[Plain-text document sources]
★ ★ ★
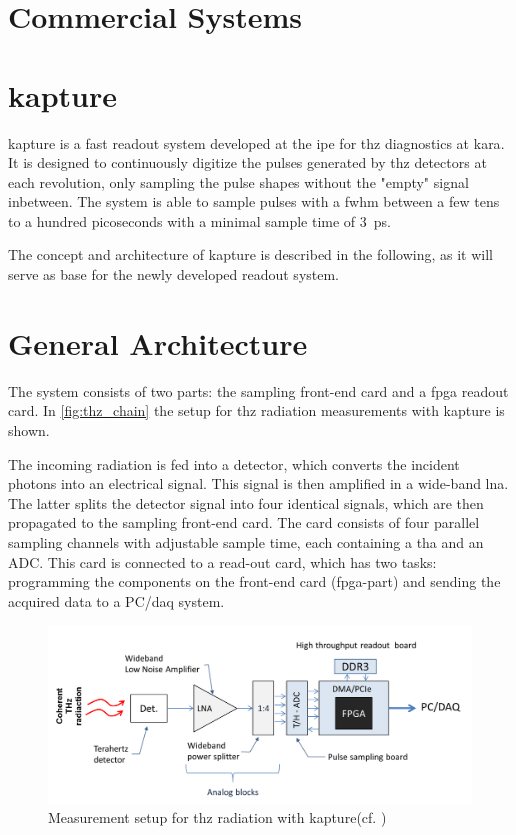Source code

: \section{Commercial Systems}


\section{\gls{kapture}}
\Gls{kapture} is a fast readout system developed at the \Gls{ipe} for \Gls{thz} diagnostics at \gls{kara}. It is designed to continuously digitize the pulses generated by \Gls{thz} detectors at each revolution, only sampling the pulse shapes without the "empty" signal inbetween. The system is able to sample pulses with a \gls{fwhm} between a few tens to a hundred picoseconds with a minimal sample time of \SI{3}{\pico \second}. \cite{caselleKAP}

The concept and architecture of \gls{kapture} is described in the following, as it will serve as base for the newly developed readout system. 

\section{General Architecture}
The system consists of two parts: the sampling front-end card and a \gls{fpga} readout card. In \autoref{fig:thz_chain} the setup for \gls{thz} radiation measurements with \gls{kapture} is shown. 

The incoming radiation is fed into a detector, which converts the incident photons into an electrical signal. This signal is then amplified in a wide-band \gls{lna}. The latter splits the detector signal into four identical signals, which are then propagated to the sampling front-end card. The card consists of four parallel sampling channels with adjustable sample time, each containing a \gls{tha} and an ADC. This card is connected to a read-out card, which has two tasks: programming the components on the front-end card (\gls{fpga}-part) and sending the acquired data to a PC/\gls{daq} system. \cite{caselle2014}

\begin{figure}[tbh]
	\centering
	\includegraphics[width = \textwidth]{chap/03-currentStat/img/thz_chain}
	\caption[THz measurement]{Measurement setup for \gls{thz} radiation with \gls{kapture}(cf. \cite{caselle2014})}
	\label{fig:thz_chain}
\end{figure}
★ ★ ★
ABOUT THIS TASK: If a line in the records contains the string "section", copy it out.

RESPONSE TO THIS TASK:
: \section{Commercial Systems}
\section{\gls{kapture}}
\section{General Architecture}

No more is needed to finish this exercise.